言初音就像是被蠱惑了一般,清醒的時候並不會困惑的問題,這時卻忍不住一遍遍問自己。
這也是……爲她寫的嗎?
平心而論,對於內心深處有一些瑪麗蘇情節的言初音來講,這個假設真的挺蘇爽,她終於做了一回穿越女主該乾的事。但她現在並不是女主,而是少女漫中的炮灰,她不跟男主別苗頭可能還能獨善其身,要是稍微有點心思,恐怕就要步原著的後塵了。
言初音都還沒來得及盪漾就清醒了,看向臺上的眼神裏除了欣賞再無其他。
然而有人清醒,有人還沉醉在其中。
高/趨於平靜,沈嘉瑞靜靜地唱,視線落點處從未移動分毫。他在黑暗中是看不清很多東西,卻知道她坐在那裏,或許也像他一樣,視線落在他的身上,從未抽離。

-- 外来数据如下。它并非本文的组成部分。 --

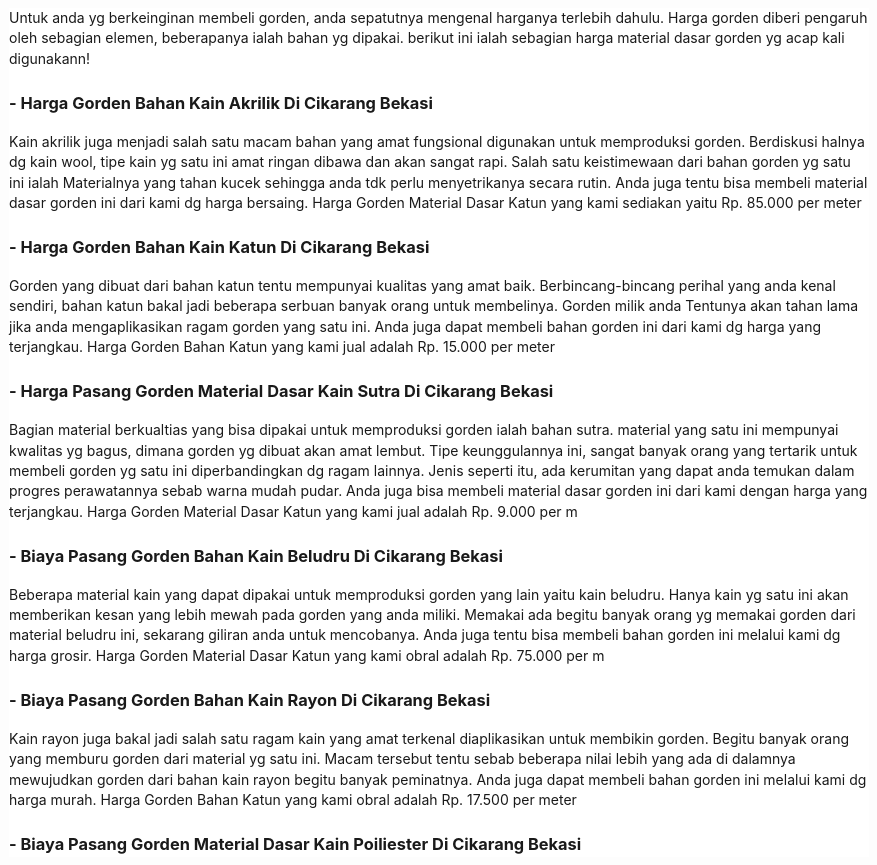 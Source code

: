 Untuk anda yg berkeinginan membeli gorden, anda sepatutnya mengenal harganya terlebih dahulu. Harga gorden diberi pengaruh oleh sebagian elemen, beberapanya ialah bahan yg dipakai. berikut ini ialah sebagian harga material dasar gorden yg acap kali digunakann!

### \- Harga Gorden Bahan Kain Akrilik Di Cikarang Bekasi

Kain akrilik juga menjadi salah satu macam bahan yang amat fungsional digunakan untuk memproduksi gorden. Berdiskusi halnya dg kain wool, tipe kain yg satu ini amat ringan dibawa dan akan sangat rapi. Salah satu keistimewaan dari bahan gorden yg satu ini ialah Materialnya yang tahan kucek sehingga anda tdk perlu menyetrikanya secara rutin. Anda juga tentu bisa membeli material dasar gorden ini dari kami dg harga bersaing. Harga Gorden Material Dasar Katun yang kami sediakan yaitu Rp. 85.000 per meter

### \- Harga Gorden Bahan Kain Katun Di Cikarang Bekasi

Gorden yang dibuat dari bahan katun tentu mempunyai kualitas yang amat baik. Berbincang-bincang perihal yang anda kenal sendiri, bahan katun bakal jadi beberapa serbuan banyak orang untuk membelinya. Gorden milik anda Tentunya akan tahan lama jika anda mengaplikasikan ragam gorden yang satu ini. Anda juga dapat membeli bahan gorden ini dari kami dg harga yang terjangkau. Harga Gorden Bahan Katun yang kami jual adalah Rp. 15.000 per meter

### \- Harga Pasang Gorden Material Dasar Kain Sutra Di Cikarang Bekasi

Bagian material berkualtias yang bisa dipakai untuk memproduksi gorden ialah bahan sutra. material yang satu ini mempunyai kwalitas yg bagus, dimana gorden yg dibuat akan amat lembut. Tipe keunggulannya ini, sangat banyak orang yang tertarik untuk membeli gorden yg satu ini diperbandingkan dg ragam lainnya. Jenis seperti itu, ada kerumitan yang dapat anda temukan dalam progres perawatannya sebab warna mudah pudar. Anda juga bisa membeli material dasar gorden ini dari kami dengan harga yang terjangkau. Harga Gorden Material Dasar Katun yang kami jual adalah Rp. 9.000 per m

### \- Biaya Pasang Gorden Bahan Kain Beludru Di Cikarang Bekasi

Beberapa material kain yang dapat dipakai untuk memproduksi gorden yang lain yaitu kain beludru. Hanya kain yg satu ini akan memberikan kesan yang lebih mewah pada gorden yang anda miliki. Memakai ada begitu banyak orang yg memakai gorden dari material beludru ini, sekarang giliran anda untuk mencobanya. Anda juga tentu bisa membeli bahan gorden ini melalui kami dg harga grosir. Harga Gorden Material Dasar Katun yang kami obral adalah Rp. 75.000 per m

### \- Biaya Pasang Gorden Bahan Kain Rayon Di Cikarang Bekasi

Kain rayon juga bakal jadi salah satu ragam kain yang amat terkenal diaplikasikan untuk membikin gorden. Begitu banyak orang yang memburu gorden dari material yg satu ini. Macam tersebut tentu sebab beberapa nilai lebih yang ada di dalamnya mewujudkan gorden dari bahan kain rayon begitu banyak peminatnya. Anda juga dapat membeli bahan gorden ini melalui kami dg harga murah. Harga Gorden Bahan Katun yang kami obral adalah Rp. 17.500 per meter

### \- Biaya Pasang Gorden Material Dasar Kain Poiliester Di Cikarang Bekasi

就像他奢望過無數次的場景,他在臺上,她在臺下,一抬頭就能看到彼此。
十五分鐘,加上沈嘉瑞一開始和樂隊交流的時間,剛好唱了三遍就結束了,言初音又開了手機電筒上去接他,一邊激動的誇他唱得太棒了。
大概是剛剛撕心裂肺的唱完,沈嘉瑞怕嗓子有負擔,就只是彎了彎脣,沒說話。
言初音也不介意,等走出了演播廳,她收起手機,又擰開懷中的保溫杯遞給他,“瑞哥喝點熱茶,緩緩嗓子。”
沈嘉瑞接過杯子,只是聞了聞,便挑眉看向言初音:“薄荷甘草?”
言初音點頭,“瑞哥之前接受訪談的時候,我去隔壁借的,大哥有輕微的咽喉炎,他辦公室裏很多這種茶。”